She could still see the pride on his face, because he'd saved her. He'd fixed things. He'd always loved to fix things for her.
So it wasn't strictly true that he was never there, or that he always put work first.
Maybe if she'd just asked him for help more? If she'd fallen apart more often so he could be the knight in shining armor (but how sexist and wrong was that?); if she hadn't made herself the expert on everything to do with the children; if she hadn't been so condescending when he dressed the children in weirdly inappropriate combinations. He couldn't stand being made to feel stupid, so then he just stopped offering to dress them. His stupid pride.
Her stupid pride about being the best, most professional mother.
I might not have made it in your world, Nick, like Elisabeth, and all those career women in suits, but I've made it in my world.
She'd come to the steepest part of the route, the part that always made Gina use terrible language. Her calf muscles tightened.

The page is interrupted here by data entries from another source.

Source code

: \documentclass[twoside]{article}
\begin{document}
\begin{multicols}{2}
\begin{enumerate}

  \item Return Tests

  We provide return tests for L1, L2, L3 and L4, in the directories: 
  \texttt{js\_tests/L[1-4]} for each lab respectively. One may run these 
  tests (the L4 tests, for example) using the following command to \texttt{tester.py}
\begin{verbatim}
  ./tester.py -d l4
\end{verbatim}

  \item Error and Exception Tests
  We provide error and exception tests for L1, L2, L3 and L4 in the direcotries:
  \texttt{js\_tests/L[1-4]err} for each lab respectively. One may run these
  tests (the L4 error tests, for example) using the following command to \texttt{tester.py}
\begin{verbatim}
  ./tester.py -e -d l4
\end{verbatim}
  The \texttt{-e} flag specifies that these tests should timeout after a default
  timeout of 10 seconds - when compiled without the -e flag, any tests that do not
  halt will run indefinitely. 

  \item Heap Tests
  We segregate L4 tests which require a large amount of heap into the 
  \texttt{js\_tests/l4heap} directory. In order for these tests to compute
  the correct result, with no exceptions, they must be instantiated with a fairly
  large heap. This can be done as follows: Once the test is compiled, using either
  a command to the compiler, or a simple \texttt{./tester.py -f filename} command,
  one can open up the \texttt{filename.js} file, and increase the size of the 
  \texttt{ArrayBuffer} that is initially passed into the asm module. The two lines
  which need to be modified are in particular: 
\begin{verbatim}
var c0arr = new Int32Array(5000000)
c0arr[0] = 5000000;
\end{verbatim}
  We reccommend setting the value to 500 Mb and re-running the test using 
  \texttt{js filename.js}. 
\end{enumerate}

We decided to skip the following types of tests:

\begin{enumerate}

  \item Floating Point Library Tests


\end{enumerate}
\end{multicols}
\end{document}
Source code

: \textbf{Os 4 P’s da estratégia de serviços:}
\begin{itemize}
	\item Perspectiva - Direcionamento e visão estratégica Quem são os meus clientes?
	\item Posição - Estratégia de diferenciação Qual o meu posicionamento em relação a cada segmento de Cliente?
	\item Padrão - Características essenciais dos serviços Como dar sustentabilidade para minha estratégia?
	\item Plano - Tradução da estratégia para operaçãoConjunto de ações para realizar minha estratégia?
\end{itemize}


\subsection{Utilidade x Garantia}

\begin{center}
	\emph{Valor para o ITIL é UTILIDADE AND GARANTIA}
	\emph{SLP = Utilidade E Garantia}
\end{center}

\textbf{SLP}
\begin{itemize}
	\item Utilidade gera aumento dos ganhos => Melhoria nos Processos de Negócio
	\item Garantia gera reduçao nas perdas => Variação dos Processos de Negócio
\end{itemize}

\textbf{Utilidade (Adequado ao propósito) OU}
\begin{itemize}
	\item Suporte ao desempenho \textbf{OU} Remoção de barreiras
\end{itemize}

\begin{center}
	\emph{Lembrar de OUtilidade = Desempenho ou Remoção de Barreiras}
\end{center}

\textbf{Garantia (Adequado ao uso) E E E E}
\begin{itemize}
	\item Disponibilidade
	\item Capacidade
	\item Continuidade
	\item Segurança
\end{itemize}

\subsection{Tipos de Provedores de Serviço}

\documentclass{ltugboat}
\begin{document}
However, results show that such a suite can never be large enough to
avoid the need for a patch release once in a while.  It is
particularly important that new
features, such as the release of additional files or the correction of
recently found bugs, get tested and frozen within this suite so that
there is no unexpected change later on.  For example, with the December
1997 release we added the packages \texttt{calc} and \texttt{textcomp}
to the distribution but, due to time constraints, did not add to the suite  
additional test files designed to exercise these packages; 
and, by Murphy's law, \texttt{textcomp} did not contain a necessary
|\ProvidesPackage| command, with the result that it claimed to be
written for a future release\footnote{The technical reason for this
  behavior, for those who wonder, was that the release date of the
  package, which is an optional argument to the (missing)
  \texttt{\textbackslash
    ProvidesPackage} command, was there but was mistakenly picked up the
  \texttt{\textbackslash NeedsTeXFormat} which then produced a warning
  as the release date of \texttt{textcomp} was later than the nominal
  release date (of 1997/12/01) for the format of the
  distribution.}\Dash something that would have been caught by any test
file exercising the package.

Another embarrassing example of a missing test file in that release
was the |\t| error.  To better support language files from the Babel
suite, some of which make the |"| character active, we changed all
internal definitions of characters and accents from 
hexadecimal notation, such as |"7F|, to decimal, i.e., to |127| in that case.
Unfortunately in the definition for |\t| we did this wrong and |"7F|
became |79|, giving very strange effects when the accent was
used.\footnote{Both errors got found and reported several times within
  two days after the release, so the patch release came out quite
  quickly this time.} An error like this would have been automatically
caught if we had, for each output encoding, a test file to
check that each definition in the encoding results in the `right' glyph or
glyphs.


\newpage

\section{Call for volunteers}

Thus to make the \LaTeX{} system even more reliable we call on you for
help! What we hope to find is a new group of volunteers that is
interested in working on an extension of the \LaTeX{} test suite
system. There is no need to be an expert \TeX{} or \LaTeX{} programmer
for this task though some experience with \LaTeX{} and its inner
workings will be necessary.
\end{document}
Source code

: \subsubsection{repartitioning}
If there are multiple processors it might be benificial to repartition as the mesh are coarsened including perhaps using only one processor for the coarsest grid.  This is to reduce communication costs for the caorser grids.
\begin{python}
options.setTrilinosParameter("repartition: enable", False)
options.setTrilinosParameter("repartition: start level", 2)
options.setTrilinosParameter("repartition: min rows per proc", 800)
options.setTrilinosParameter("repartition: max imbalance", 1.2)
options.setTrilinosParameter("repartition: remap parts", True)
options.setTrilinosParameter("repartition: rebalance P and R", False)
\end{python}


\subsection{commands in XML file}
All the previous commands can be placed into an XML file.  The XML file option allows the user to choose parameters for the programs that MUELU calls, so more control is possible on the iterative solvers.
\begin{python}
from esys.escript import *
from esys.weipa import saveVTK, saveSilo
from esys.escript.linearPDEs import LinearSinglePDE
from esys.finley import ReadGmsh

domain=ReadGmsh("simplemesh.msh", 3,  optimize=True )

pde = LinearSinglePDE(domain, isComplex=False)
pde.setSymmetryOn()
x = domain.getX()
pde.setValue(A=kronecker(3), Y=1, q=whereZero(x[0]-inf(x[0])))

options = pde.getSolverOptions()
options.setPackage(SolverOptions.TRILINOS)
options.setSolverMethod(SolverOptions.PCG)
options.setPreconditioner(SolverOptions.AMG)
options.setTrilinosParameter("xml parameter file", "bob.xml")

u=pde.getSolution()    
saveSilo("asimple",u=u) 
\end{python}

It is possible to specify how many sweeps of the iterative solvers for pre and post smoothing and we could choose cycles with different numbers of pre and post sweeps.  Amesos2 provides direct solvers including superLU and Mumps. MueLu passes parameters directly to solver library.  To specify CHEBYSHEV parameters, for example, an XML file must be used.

It was good to remember that for every horrible memory from her marriage, there was also a happy one. She wanted to see it clearly, to understand that it wasn't all black, or all white. It was a million colors. And yes, ultimately it hadn't worked out, but that was okay. Just because a marriage ended didn't mean that it hadn't been happy at times.
She thought about that strange period of time straight after she'd got her memory back. At first, images, words, emotions crashed over her in violent waves. She could hardly breathe for the chaos. Then, after a few days, her mind had calmed, the memories had fallen into their correct places, and she felt a kind of beautiful relief. Without her memory, she'd been swimming through cloudy water, half blind: now she had clarity of vision again. And what she saw was this: her marriage was over and she was in love with Dominick. That was that. With Dominick she felt the sweet, soothing comfort of being with a man who was besotted by her, fascinated by her, and wanted to find out who she was. With Nick, all she felt was bitterness, fury, and hurt. He was a man who had already decided who she was, who could list all her flaws, annoying tendencies, and mistakes. She could hardly stand to be in the same room with him. The idea that she'd planned to get back together with him was terrifying and shocking. As if someone had drugged her, hypnotized her, duped and deceived her.
It wasn't just that her memories of the last ten years were back. It was that her true self,
as formed by those ten years,
was back. As seductive as it might have been to erase the grief and pain of the last ten years, it was also a lie. Young Alice was a fool. A sweet, innocent fool. Young Alice hadn't experienced ten years of living.
But even as she tried to reason with her, scolded her, and grieved for her, young Alice stubbornly refused to go away.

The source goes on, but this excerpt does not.